Like Socrates, the wise man knows only that he knows not, and Gilbert allows us to follow him along in his path across the farming scene, and lets us watch him make mistakes, celebrate successes, and confront the long learning curve of life and death that attends upon even the canniest farmer.  He shows us himself in his most soul-searching, depressed, angry, and perhaps even unjust moments, a man willing to learn and seeking answers. He asks at one point, “Was I really just starting to see, so late, that having strong feelings didn’t make me special?  That they certainly didn’t make me good?”  Again and again, he evaluates himself (even to his genetic inheritance of a weak back) against his father’s plans, disabilities, desires, and accomplishments, and those of other farmers he knows.  He describes his struggle to fit into an agrarian community that has its own traditions, suspicions, and ways of doing things, the most innocuous of which perhaps is what he calls “Appalachian Zen”: his friend and employee Sam’s advice to get to work, “Let’s do something even if it is wrong.”  And of his imitation of his father, he finally concludes, after a visionary dream which comes to him near the end of his farming venture, “I’ve never seen that while I tried to emulate him, I also tried to outdo him.”
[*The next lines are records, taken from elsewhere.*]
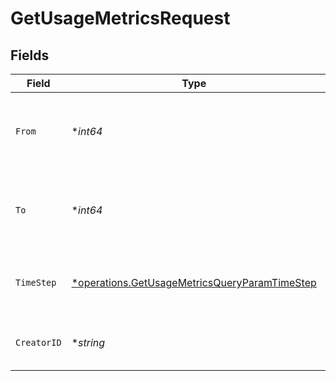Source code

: # GetUsageMetricsRequest


## Fields

| Field                                                                                                         | Type                                                                                                          | Required                                                                                                      | Description                                                                                                   |
| ------------------------------------------------------------------------------------------------------------- | ------------------------------------------------------------------------------------------------------------- | ------------------------------------------------------------------------------------------------------------- | ------------------------------------------------------------------------------------------------------------- |
| `From`                                                                                                        | **int64*                                                                                                      | :heavy_minus_sign:                                                                                            | Start millis timestamp for the query range (inclusive)<br/>                                                   |
| `To`                                                                                                          | **int64*                                                                                                      | :heavy_minus_sign:                                                                                            | End millis timestamp for the query range (exclusive)<br/>                                                     |
| `TimeStep`                                                                                                    | [*operations.GetUsageMetricsQueryParamTimeStep](../../models/operations/getusagemetricsqueryparamtimestep.md) | :heavy_minus_sign:                                                                                            | The time step to aggregate viewership metrics by<br/>                                                         |
| `CreatorID`                                                                                                   | **string*                                                                                                     | :heavy_minus_sign:                                                                                            | The creator ID to filter the query results<br/>                                                               |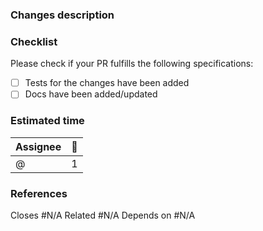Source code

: ### Changes description

<!-- Describe results, user mentions, screenshots, screencast (gif) -->

### Checklist

Please check if your PR fulfills the following specifications:

- [ ] Tests for the changes have been added
- [ ] Docs have been added/updated

### Estimated time

<!-- Add the number of pomodoros spent on this task -->

|Assignee|:tomato:|
|:---|:---:|
|@|1|

<!--- Task not finished? Please give an update of the time --->

### References

<!-- issues related (for reference or to be closed), dependencies and/or links of discuss -->

Closes #N/A
Related #N/A
Depends on #N/A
His farming wisdom and advice?  As he says, “Many of my breeding-stock customers had [a] broader perspective from the beginning.  They didn’t aim to make money.  They came to farming seeking aesthetic pleasure and solace from an angry world.  And a word had arisen to honor food produced with less control but more craft:  artisanal.  The goal wasn’t high production per acre, but food infused with love and time.  Like art….For the highest quality, nothing beats small, slow, and inefficient.”

His philosophy?  His philosophy is not of the cut-and-dried kind which can be communicated in one heartbeat, but of that learning curve, there is certainly at least one wise lesson to be taken in by all of us, and it can be found by tracing an arc from his first sentence (“Childhood dreams cast long shadows into a life”) through to the very last paragraph of his book, when he describes a “sacred moment” which comes back to him as he gets ready to depart his sheep farm for yet another home elsewhere.  He remembers his Georgia boyhood on a farm, when he was four or five and was surrounded on a hillside by butterflies which “infuse[d] me with wonder and joy.  Because I’m so young, I can’t name, but only receive, their gift:  a revelation of life’s unfolding daily abundance:  a miracle.”  And in that word “miracle” is after all the solution to the vexed question of the learning curve of life and death, given us by an articulate, gifted, and knowledgeable memoirist who, while not mincing words about the negatives, avers that they are only the other side of the positives we prefer to see.  But this is to anticipate the reader’s travels with Gilbert, which must be experienced as a whole and followed from beginning to end to fully appreciate such a grand American adventure, and to place the right value on such an inestimable gift to the reading community.  Though it may not lead you to adopt a lamb, it will certainly lead you to ponder, laugh, cry, and dream dreams with at least one academic who has earned his agrarian stripes, and that human shepherd is Richard Gilbert.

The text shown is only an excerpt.